Your goal
A faithful copy is required: retype the records from their first line through the line with "## Practices", and omit the pictures.

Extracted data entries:
--
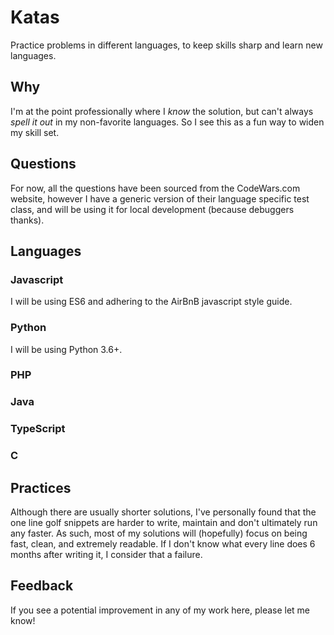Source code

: # Katas
Practice problems in different languages, to keep skills sharp and learn new languages.

## Why
I'm at the point professionally where I _know_ the solution, but can't always _spell it out_ in my non-favorite languages. So I see this as a fun way to widen my skill set.

## Questions
For now, all the questions have been sourced from the CodeWars.com website, however I have a generic version of their language specific test class, and will be using it for local development (because debuggers thanks).

## Languages

### Javascript
I will be using ES6 and adhering to the AirBnB javascript style guide.

### Python
I will be using Python 3.6+.

### PHP

### Java

### TypeScript

### C

## Practices
Although there are usually shorter solutions, I've personally found that the one line golf snippets are harder to write, maintain and don't ultimately run any faster. As such, most of my solutions will (hopefully) focus on being fast, clean, and extremely readable. If I don't know what every line does 6 months after writing it, I consider that a failure.

## Feedback
If you see a potential improvement in any of my work here, please let me know!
--
Output of the exercise
Source code

: # Katas
Practice problems in different languages, to keep skills sharp and learn new languages.

## Why
I'm at the point professionally where I _know_ the solution, but can't always _spell it out_ in my non-favorite languages. So I see this as a fun way to widen my skill set.

## Questions
For now, all the questions have been sourced from the CodeWars.com website, however I have a generic version of their language specific test class, and will be using it for local development (because debuggers thanks).

## Languages

### Javascript
I will be using ES6 and adhering to the AirBnB javascript style guide.

### Python
I will be using Python 3.6+.

### PHP

### Java

### TypeScript

### C

## Practices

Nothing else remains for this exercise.